Pocket Frogs teams up with rescue project to raise funds for frogs

PocketFrogs

Creators of this popular iPhone and iPad app, Pocket Frogs, are helping spread the word about and raise money for the Panama Amphibian Rescue and Conservation Project.

There’s so much to love about everyone’s new favorite free iPhone and iPad app, Pocket Frogs: the adorable and colorful little frogs that players guide through various habitats; the opportunity to breed more than 10,000 frogs to produce new, rare and even more colorful frogs; and the element of social networking, giving users the option to trade frogs with friends and even give them as gifts.

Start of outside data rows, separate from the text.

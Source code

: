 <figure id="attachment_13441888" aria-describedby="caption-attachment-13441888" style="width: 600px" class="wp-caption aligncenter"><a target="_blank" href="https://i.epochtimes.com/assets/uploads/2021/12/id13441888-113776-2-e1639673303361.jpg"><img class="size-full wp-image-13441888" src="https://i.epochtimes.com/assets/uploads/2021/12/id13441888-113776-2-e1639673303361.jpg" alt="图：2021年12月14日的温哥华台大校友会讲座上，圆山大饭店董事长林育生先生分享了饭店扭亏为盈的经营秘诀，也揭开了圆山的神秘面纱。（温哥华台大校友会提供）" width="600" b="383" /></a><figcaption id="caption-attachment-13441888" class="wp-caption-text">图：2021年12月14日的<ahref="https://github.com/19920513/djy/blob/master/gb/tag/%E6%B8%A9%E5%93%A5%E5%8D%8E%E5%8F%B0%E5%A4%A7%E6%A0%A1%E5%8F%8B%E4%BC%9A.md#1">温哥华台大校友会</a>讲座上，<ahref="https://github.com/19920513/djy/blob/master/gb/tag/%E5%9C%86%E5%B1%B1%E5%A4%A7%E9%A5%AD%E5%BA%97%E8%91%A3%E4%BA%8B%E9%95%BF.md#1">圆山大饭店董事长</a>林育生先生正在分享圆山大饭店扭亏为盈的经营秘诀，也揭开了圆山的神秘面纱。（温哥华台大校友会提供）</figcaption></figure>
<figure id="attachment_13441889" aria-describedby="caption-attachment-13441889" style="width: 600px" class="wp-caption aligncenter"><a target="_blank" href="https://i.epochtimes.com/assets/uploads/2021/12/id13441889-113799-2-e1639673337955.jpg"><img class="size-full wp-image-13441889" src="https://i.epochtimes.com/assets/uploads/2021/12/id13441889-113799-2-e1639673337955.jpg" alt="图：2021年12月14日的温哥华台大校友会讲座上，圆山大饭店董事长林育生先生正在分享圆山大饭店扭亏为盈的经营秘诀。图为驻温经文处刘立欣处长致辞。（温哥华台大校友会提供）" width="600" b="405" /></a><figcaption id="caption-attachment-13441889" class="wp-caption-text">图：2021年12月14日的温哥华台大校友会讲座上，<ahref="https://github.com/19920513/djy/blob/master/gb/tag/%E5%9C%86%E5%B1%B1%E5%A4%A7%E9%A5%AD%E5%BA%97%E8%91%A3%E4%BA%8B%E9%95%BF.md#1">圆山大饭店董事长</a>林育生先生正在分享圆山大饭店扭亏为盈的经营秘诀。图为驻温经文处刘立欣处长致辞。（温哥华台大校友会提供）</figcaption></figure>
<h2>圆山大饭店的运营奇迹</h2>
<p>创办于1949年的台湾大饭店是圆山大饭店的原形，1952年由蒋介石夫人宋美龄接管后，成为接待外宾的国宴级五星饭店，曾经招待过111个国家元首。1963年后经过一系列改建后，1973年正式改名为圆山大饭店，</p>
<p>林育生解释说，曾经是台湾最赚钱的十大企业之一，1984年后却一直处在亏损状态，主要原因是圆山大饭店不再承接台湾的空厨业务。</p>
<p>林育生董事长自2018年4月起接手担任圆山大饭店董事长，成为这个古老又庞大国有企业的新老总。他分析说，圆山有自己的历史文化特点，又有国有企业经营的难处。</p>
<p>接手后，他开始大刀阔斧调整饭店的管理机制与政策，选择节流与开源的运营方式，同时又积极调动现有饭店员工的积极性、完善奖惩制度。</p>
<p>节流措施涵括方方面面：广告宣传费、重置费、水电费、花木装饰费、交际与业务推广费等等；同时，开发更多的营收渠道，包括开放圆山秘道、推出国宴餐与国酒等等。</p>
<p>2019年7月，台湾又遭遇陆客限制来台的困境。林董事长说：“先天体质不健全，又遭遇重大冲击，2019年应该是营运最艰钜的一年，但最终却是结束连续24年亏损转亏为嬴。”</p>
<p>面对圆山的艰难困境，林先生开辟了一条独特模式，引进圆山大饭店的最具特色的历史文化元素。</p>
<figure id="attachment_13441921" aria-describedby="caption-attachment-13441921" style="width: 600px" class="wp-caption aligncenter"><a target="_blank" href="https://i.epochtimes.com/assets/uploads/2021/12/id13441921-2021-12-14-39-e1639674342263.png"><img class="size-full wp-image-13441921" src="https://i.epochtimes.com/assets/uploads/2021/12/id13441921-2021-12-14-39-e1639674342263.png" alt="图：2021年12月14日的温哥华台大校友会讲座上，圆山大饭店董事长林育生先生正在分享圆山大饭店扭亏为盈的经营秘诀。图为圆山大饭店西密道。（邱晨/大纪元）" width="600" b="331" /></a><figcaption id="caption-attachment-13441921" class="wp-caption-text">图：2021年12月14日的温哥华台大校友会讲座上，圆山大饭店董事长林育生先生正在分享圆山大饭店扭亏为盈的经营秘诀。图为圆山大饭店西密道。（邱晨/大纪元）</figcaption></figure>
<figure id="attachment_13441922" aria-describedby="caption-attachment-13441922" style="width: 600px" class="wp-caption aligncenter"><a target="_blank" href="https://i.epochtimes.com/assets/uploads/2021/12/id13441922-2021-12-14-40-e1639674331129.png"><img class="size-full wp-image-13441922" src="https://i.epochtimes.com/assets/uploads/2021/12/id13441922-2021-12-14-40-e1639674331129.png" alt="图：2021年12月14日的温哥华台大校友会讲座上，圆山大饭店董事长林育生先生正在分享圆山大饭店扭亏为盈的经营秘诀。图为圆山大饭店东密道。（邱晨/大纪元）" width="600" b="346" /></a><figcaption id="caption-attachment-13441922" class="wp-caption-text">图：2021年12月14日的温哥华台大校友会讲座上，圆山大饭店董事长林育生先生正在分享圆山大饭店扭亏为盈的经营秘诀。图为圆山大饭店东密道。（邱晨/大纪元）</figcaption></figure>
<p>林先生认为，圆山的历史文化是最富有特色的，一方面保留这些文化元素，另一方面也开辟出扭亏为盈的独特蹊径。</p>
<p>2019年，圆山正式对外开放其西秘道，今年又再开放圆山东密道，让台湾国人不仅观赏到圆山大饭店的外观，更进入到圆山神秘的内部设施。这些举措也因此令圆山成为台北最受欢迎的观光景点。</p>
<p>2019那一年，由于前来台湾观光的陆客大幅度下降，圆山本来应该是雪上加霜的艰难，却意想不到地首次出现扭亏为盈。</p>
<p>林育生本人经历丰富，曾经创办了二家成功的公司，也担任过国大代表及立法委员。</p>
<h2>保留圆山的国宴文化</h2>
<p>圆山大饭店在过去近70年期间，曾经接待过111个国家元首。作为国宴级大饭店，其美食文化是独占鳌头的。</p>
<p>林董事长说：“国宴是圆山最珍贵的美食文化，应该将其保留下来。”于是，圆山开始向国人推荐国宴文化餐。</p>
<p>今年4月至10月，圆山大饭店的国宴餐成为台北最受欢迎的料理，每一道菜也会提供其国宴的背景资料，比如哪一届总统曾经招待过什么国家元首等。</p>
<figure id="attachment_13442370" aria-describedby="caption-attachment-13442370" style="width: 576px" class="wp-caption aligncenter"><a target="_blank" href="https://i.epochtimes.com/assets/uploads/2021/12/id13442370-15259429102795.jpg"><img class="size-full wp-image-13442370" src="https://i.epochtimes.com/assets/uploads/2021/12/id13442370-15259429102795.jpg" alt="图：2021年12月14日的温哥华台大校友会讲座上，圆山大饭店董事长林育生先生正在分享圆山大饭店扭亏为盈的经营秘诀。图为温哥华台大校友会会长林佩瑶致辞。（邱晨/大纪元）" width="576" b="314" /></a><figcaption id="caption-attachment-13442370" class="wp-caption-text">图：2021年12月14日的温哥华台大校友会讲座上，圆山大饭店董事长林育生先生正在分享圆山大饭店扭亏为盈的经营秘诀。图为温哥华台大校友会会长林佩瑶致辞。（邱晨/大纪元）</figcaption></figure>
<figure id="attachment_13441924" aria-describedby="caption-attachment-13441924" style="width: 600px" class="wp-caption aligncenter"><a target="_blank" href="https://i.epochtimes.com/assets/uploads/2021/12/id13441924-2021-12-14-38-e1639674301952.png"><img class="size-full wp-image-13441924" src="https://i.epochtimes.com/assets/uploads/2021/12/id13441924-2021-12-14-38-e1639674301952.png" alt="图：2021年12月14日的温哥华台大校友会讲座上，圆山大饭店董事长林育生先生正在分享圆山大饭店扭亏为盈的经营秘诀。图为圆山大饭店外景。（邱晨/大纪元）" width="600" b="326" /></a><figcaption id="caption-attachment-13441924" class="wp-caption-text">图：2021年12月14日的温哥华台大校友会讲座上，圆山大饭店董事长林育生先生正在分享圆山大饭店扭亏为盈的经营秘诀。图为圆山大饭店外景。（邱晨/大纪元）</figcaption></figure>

And then there’s the fact that for the last week, Pocket Frogs creator NimbleBit has used this popular platform to spread the word about the global amphibian crisis and help raise funds for the Panama Amphibian Rescue and Conservation Project via our text FROG campaign. With their help, we’ve been able to reach a new audience full of frog lovers and we’re bringing in some of the money that we need to care for and breed endangered species of frogs outside of the virtual world. For this we are very grateful, both to NimbleBit and to Pocket Frogs players!

The goal of Pocket Frogs, which was downloaded more than 1 million times in the first two weeks after NimbleBit released it, is to breed different frogs and maintain their habitats. Die-hard players aim to complete certain challenges that revolve around breeding a number of specific frogs of various colors and patterns. But it’s not just frog lovers singing the game’s praises—within one week, Pocket Frogs rocketed to the No. 1 spot for free iPad apps and the No. 3 spot for free iPhone apps.

I can certainly see why. Although I haven’t yet progressed much beyond breeding a green folium anura with a yellow pruni anura, I’m hooked. My nursery is filled with a rainbow of frogs—I’ve also got an egg or two in there ready to hatch in the next few hours—and the dragonflies in the pond don’t stand a chance against my frogs’ smooth moves. Today I even won the “frog basics” award, reached the second level and bought a new habitat. My own primary objective as I continue playing? To breed two frogs that create Panamanian golden frog-like offspring!

So from the frog rescuers at the Panama Amphibian Rescue and Conservation Project: Thanks, NimbleBit, for your part in helping us save the real frogs!